Night Hawk'S Bride (Tyler) (Harlequin Historical Series, No 558) Read online

Page 16


  “I locked the door. That means I don’t want you here.”

  “You’ve been in there for half an hour.” Anger boomed as he banged on the wood panels, and the entire structure shook.

  Another wave of nausea ripped through her abdomen. Her body shook uncontrollably.

  She vomited again and then endured the dry heaves racking her body over and over. Finally, weak and exhausted, she collapsed against the wall.

  “I’m getting the doctor, Marie.” He sounded in anguish now.

  “I’m coming out.” Somehow, she made her legs obey her. She unlatched the door and tumbled into her father’s strong arms.

  “There now,” he said awkwardly, doing his best. “We’ll get you lying down. You’ll feel better soon.”

  If only the ground would stop moving. She managed to stumble into the house. She had to grab the banister while her father held her steady. She’d never been so grateful to see her bed. She lay down on the cool sheets and the room stopped spinning.

  “There, now. I’ll have Mrs. Olstad send for the doctor.” Henry drew a chair to her bedside. “Maybe I’ll let Ned know you’re ill. He could bring you a gift, a token of his affection.”

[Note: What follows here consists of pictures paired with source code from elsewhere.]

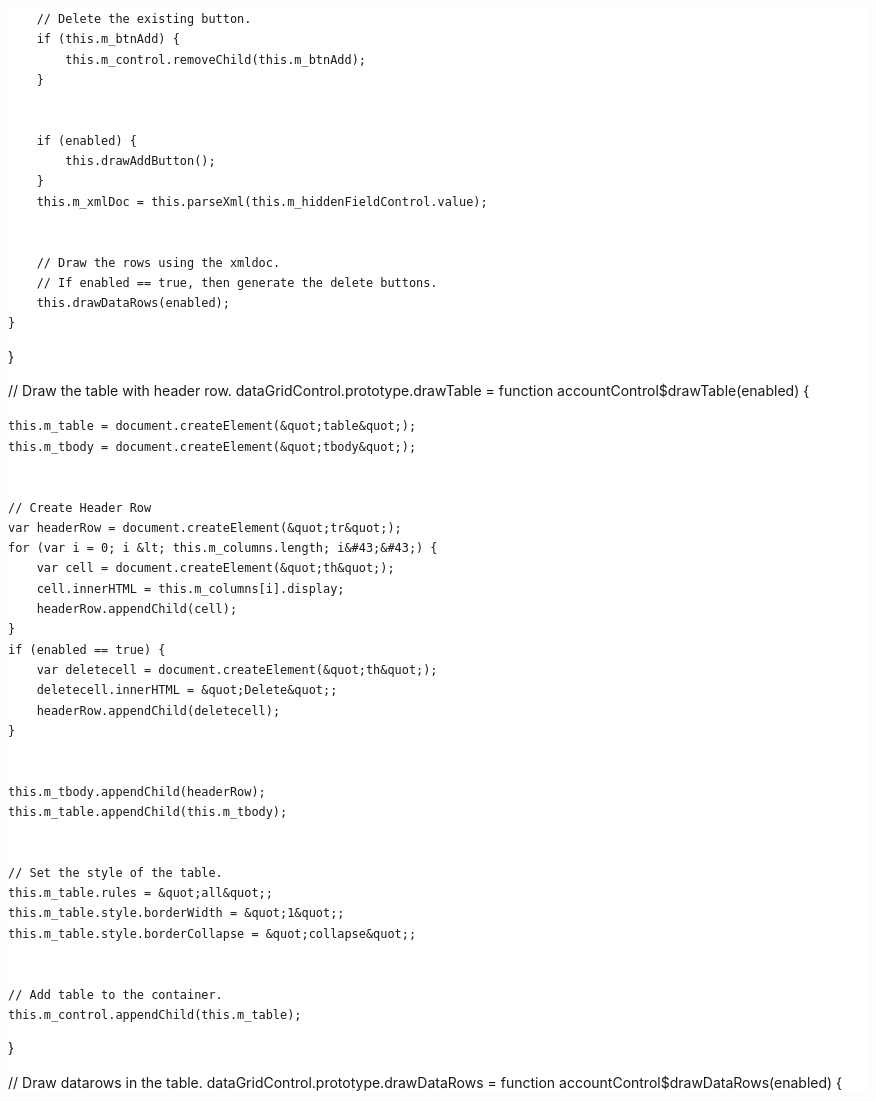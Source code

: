         // Delete the existing button.
        if (this.m_btnAdd) {
            this.m_control.removeChild(this.m_btnAdd);
        }


        if (enabled) {
            this.drawAddButton();
        }
        this.m_xmlDoc = this.parseXml(this.m_hiddenFieldControl.value);


        // Draw the rows using the xmldoc.
        // If enabled == true, then generate the delete buttons.
        this.drawDataRows(enabled);
    }


}


// Draw the table with header row.
dataGridControl.prototype.drawTable = function accountControl$drawTable(enabled) {


    this.m_table = document.createElement(&quot;table&quot;);
    this.m_tbody = document.createElement(&quot;tbody&quot;);


    // Create Header Row
    var headerRow = document.createElement(&quot;tr&quot;);
    for (var i = 0; i &lt; this.m_columns.length; i&#43;&#43;) {
        var cell = document.createElement(&quot;th&quot;);
        cell.innerHTML = this.m_columns[i].display;
        headerRow.appendChild(cell);
    }
    if (enabled == true) {
        var deletecell = document.createElement(&quot;th&quot;);
        deletecell.innerHTML = &quot;Delete&quot;;
        headerRow.appendChild(deletecell);
    }


    this.m_tbody.appendChild(headerRow);
    this.m_table.appendChild(this.m_tbody);


    // Set the style of the table.
    this.m_table.rules = &quot;all&quot;;
    this.m_table.style.borderWidth = &quot;1&quot;;
    this.m_table.style.borderCollapse = &quot;collapse&quot;;


    // Add table to the container.
    this.m_control.appendChild(this.m_table);
}


// Draw datarows in the table.
dataGridControl.prototype.drawDataRows = function accountControl$drawDataRows(enabled) {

  Marie couldn’t believe it. “Ned’s not going to marry me.”

  “Why the hell not? Isn’t my daughter fine enough for him?”

  If she wasn’t feeling ill, she would have laughed. “He’s in love with someone else, I think. Or he’s going to be.”

  “Why did you have to frighten him off, Marie?” Henry pulled the covers to her chin. “I really liked Ned. I wanted him to be the one.”

  “There will be one. I promise.”

  “I’ll hold you to that.”

  A warm feeling filled her, a sweet feeling of being protected. It was a feeling she’d never known before.

  Tears of gratitude burned in her eyes.

  Night Hawk heard the clink of a heavily shod horse against the icy ground. He reined the team of workhorses toward the house, checking to make sure the chains held. The heavy logs they dragged gouged great tracks in the new snow. Meka dashed out of the forest, barking, and sat politely when ordered.

  “It’s not Marie,” he told the dog, who appeared disappointed. “It’s her father.”

  Henry broke through the woods mounted on his powerful gelding. Today he wore heavy layers of wool and waved a gloved hand at the debarked logs piled high near the side of the small cabin. “Looks like you’re building on.”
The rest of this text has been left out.